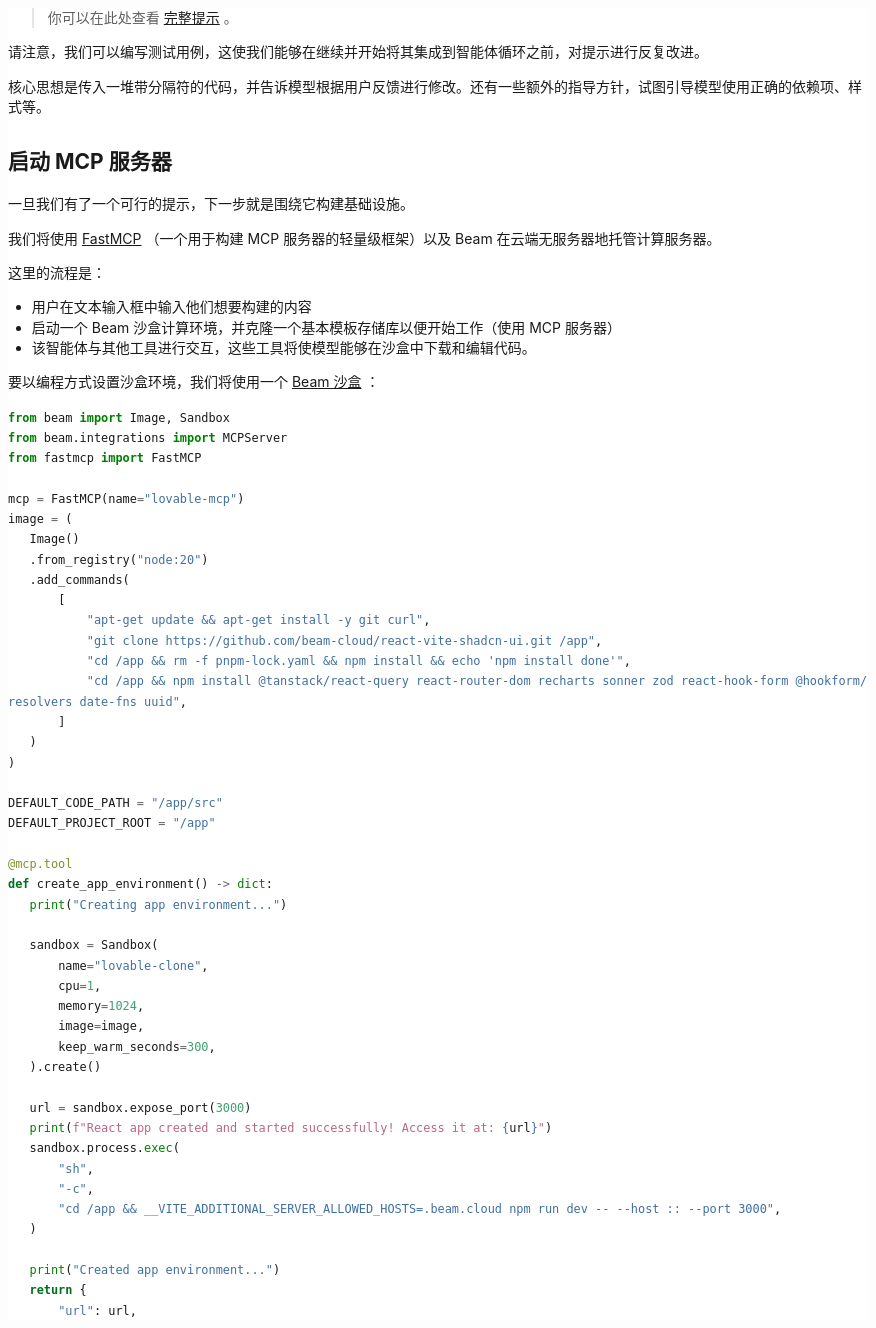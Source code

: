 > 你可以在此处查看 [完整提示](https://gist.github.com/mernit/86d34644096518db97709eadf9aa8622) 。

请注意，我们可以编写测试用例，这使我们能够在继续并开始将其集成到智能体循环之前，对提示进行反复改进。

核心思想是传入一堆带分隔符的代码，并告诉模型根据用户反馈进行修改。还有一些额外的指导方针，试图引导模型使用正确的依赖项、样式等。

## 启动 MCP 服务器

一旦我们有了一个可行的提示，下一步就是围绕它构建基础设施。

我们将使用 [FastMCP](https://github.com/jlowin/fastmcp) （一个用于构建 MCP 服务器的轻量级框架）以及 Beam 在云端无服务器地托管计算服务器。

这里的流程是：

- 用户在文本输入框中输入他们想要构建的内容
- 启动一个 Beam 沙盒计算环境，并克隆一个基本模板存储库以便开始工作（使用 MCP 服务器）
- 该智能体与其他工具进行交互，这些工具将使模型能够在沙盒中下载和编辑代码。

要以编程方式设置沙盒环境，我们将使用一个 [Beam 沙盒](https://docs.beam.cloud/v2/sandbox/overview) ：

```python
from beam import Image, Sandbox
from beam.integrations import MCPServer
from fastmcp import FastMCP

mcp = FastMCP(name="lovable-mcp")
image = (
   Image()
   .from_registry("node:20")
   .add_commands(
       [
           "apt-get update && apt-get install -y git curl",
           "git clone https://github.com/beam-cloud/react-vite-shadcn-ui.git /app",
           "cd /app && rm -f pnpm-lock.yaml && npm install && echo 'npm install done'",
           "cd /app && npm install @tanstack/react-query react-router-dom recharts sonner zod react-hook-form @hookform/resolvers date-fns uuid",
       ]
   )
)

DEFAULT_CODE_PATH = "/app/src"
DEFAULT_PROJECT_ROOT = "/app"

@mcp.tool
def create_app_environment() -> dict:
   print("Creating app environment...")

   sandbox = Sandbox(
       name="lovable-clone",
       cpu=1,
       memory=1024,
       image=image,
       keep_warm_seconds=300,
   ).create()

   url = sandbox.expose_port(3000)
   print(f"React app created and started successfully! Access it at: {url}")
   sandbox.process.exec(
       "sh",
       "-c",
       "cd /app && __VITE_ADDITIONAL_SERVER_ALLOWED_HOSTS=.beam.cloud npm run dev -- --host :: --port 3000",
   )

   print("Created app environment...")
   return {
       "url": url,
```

------------------------

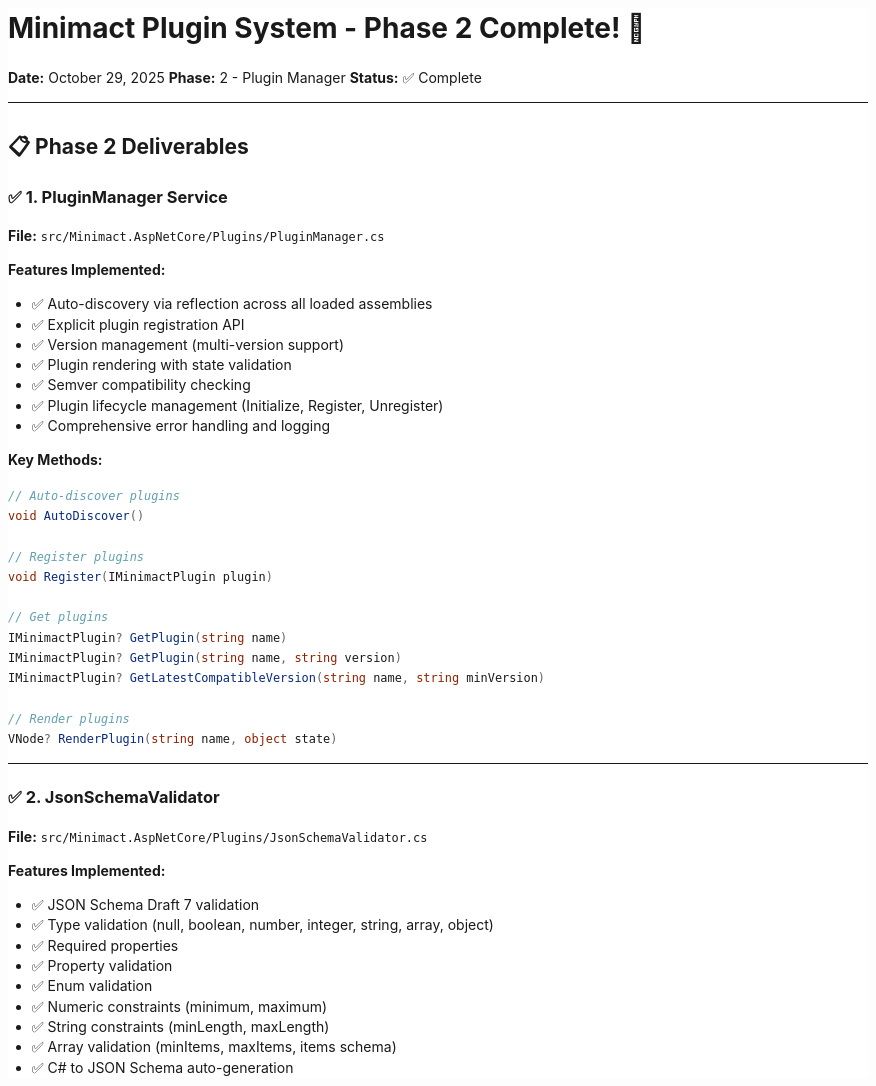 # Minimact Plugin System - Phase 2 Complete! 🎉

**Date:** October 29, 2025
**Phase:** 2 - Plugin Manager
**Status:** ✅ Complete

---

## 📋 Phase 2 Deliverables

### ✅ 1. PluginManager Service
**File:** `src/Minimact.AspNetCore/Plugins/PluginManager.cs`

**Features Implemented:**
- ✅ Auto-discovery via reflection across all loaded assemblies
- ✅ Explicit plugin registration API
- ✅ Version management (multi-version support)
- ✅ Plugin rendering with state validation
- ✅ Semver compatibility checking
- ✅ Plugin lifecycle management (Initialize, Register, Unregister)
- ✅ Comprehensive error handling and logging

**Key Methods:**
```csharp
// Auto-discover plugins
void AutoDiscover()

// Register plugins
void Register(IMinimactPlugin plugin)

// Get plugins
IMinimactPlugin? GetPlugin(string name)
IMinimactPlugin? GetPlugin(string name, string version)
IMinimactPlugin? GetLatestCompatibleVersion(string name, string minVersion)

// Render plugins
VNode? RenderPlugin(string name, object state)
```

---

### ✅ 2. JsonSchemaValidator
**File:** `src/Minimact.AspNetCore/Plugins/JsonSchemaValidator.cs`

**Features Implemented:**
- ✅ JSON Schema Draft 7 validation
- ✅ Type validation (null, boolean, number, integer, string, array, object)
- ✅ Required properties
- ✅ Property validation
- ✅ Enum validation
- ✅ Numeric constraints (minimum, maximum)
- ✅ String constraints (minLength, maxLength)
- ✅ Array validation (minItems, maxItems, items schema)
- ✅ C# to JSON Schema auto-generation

------------------------

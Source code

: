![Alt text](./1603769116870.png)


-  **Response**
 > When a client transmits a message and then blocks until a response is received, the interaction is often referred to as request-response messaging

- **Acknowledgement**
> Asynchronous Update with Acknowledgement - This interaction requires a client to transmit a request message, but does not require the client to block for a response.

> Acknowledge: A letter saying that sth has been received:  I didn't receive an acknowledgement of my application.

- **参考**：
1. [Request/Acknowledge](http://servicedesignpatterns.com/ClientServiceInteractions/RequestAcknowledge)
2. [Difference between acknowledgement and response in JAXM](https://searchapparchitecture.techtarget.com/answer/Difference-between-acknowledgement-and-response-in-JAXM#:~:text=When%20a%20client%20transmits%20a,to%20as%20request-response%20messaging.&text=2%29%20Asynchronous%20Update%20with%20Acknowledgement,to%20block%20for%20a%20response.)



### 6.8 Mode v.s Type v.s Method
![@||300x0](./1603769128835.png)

------------------------

REQUIRED ACTION: Would you copy every line of the entries that includes the word "When"?

ANSWER TO THE EXERCISE:
 > When a client transmits a message and then blocks until a response is received, the interaction is often referred to as request-response messaging
2. [Difference between acknowledgement and response in JAXM](https://searchapparchitecture.techtarget.com/answer/Difference-between-acknowledgement-and-response-in-JAXM#:~:text=When%20a%20client%20transmits%20a,to%20as%20request-response%20messaging.&text=2%29%20Asynchronous%20Update%20with%20Acknowledgement,to%20block%20for%20a%20response.)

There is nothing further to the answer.